Stored data entries:
-=-=-=-=-
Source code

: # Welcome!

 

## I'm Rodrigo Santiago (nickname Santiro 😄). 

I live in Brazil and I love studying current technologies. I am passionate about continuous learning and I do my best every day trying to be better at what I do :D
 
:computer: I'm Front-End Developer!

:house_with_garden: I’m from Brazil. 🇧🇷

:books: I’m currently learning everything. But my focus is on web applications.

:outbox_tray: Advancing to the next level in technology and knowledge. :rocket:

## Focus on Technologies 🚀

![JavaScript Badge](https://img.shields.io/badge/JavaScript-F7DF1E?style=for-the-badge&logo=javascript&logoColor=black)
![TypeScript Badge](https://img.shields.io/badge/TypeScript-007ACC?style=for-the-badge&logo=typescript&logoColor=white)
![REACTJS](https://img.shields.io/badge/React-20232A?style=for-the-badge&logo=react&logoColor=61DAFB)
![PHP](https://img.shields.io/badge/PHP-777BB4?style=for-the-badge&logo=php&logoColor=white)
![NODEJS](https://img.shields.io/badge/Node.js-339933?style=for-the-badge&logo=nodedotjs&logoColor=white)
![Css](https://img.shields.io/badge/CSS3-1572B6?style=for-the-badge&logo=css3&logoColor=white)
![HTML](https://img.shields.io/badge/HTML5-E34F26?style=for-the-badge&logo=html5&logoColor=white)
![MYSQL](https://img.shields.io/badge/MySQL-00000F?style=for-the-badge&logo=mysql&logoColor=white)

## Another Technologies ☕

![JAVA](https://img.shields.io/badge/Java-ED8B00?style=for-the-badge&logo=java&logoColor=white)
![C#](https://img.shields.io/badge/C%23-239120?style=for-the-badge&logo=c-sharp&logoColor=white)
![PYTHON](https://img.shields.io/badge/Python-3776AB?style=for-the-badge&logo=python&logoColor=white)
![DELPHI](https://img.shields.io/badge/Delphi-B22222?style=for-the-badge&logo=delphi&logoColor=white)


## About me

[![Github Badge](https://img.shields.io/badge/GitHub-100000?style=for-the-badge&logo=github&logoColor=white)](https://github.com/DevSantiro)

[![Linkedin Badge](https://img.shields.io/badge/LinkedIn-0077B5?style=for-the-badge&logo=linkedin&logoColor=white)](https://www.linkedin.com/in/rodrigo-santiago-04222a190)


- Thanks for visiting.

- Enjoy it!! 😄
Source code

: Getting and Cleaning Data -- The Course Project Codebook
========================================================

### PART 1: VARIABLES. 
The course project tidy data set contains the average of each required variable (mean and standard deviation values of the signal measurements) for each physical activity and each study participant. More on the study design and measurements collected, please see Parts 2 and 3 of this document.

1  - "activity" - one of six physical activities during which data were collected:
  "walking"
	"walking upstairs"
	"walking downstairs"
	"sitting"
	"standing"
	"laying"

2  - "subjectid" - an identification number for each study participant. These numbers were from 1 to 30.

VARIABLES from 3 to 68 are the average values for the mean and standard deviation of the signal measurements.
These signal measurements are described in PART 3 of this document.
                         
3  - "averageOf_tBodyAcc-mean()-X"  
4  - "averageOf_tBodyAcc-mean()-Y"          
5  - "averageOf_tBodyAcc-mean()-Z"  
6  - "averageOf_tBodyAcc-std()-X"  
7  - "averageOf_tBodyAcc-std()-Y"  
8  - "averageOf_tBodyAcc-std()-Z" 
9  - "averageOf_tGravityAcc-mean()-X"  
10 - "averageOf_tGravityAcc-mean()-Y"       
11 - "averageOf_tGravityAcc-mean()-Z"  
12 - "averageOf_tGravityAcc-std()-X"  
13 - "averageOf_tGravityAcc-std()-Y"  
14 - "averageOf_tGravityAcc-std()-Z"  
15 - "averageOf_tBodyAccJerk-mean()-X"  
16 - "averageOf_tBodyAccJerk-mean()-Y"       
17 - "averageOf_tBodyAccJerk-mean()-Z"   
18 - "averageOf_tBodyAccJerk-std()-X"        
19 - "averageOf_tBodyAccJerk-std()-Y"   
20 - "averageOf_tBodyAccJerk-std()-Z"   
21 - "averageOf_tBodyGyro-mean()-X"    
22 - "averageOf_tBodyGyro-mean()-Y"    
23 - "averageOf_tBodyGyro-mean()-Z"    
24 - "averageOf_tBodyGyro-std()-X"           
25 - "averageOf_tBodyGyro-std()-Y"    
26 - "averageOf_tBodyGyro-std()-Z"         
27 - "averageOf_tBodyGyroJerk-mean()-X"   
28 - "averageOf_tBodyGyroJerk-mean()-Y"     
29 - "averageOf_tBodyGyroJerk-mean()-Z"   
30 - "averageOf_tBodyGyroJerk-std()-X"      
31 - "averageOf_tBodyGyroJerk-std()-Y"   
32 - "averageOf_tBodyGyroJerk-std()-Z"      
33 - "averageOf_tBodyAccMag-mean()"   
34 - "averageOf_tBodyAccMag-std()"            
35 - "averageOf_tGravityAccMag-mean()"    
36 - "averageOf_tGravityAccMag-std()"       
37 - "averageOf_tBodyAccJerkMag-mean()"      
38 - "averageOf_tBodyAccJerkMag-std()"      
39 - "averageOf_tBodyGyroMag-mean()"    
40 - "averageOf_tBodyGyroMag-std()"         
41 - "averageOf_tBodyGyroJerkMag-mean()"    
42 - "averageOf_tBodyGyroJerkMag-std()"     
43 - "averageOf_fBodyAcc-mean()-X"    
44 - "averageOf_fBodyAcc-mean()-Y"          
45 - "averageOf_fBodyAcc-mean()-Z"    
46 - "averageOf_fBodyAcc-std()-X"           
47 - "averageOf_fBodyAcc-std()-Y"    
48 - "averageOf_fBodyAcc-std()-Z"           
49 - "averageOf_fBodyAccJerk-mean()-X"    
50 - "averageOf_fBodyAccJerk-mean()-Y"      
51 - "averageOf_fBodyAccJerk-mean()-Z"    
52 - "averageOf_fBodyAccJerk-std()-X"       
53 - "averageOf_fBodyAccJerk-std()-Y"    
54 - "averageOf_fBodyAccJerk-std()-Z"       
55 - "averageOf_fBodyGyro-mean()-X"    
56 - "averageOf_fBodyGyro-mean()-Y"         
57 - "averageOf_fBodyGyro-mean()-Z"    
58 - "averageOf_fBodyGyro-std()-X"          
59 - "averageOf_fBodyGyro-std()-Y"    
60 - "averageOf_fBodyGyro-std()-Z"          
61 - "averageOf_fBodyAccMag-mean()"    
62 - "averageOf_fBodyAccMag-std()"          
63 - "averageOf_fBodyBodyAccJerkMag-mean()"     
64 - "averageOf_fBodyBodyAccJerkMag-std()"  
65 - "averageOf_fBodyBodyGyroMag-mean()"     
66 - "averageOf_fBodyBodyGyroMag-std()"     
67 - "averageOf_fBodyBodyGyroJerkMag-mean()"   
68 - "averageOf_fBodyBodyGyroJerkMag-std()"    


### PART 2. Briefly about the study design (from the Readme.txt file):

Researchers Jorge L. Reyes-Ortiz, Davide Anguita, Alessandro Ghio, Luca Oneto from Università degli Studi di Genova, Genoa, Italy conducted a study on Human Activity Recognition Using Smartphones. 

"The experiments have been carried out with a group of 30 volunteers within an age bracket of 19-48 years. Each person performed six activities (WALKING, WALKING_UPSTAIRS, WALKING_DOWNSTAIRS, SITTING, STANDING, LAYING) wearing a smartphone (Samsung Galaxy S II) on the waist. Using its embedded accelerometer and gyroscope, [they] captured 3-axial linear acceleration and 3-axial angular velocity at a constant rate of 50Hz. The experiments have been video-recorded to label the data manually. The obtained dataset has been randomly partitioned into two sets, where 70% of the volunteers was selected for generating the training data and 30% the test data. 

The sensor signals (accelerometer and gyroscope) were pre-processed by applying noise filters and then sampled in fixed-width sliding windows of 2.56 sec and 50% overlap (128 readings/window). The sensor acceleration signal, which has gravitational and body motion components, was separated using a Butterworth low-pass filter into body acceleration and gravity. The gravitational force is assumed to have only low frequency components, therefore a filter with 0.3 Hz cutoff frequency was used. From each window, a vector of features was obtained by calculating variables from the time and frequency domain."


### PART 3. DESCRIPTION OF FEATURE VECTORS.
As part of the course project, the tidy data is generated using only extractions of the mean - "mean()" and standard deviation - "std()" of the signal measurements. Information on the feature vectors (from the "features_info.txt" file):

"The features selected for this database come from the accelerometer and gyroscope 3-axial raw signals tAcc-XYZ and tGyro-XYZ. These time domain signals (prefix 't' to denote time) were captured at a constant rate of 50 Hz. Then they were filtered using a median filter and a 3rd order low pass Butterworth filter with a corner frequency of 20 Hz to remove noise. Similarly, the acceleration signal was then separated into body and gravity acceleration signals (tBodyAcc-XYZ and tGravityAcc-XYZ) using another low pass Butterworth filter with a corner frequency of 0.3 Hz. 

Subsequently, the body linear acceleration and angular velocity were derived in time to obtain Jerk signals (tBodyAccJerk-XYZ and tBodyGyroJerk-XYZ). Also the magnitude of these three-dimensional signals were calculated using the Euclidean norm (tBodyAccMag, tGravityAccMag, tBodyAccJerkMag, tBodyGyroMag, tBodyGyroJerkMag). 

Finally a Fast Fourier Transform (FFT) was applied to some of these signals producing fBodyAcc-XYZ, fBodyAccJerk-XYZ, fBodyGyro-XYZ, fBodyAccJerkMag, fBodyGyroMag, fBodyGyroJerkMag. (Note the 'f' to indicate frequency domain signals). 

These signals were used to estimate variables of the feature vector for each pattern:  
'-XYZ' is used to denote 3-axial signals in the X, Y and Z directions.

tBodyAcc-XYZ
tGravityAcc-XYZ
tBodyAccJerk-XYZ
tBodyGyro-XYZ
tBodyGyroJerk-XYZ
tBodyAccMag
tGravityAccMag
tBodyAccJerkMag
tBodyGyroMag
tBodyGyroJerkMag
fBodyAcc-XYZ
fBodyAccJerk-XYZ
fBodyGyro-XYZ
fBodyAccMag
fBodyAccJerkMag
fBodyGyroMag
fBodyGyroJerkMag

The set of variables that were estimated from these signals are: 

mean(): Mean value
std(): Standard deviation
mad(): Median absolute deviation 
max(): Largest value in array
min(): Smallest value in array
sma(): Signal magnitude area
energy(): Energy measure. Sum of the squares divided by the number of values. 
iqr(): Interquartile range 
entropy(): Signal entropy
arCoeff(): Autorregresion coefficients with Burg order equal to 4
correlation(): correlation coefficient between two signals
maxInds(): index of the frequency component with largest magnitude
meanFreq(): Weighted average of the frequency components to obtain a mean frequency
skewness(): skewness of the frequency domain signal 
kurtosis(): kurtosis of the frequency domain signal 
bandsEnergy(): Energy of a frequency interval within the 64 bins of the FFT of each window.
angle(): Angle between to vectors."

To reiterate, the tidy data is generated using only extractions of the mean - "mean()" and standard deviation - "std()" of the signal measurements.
-=-=-=-=-
The lines you return should be those above that contain the word "fBodyGyroMag", every one of them.

__WRITTEN SOLUTION__
Finally a Fast Fourier Transform (FFT) was applied to some of these signals producing fBodyAcc-XYZ, fBodyAccJerk-XYZ, fBodyGyro-XYZ, fBodyAccJerkMag, fBodyGyroMag, fBodyGyroJerkMag. (Note the 'f' to indicate frequency domain signals). 
fBodyGyroMag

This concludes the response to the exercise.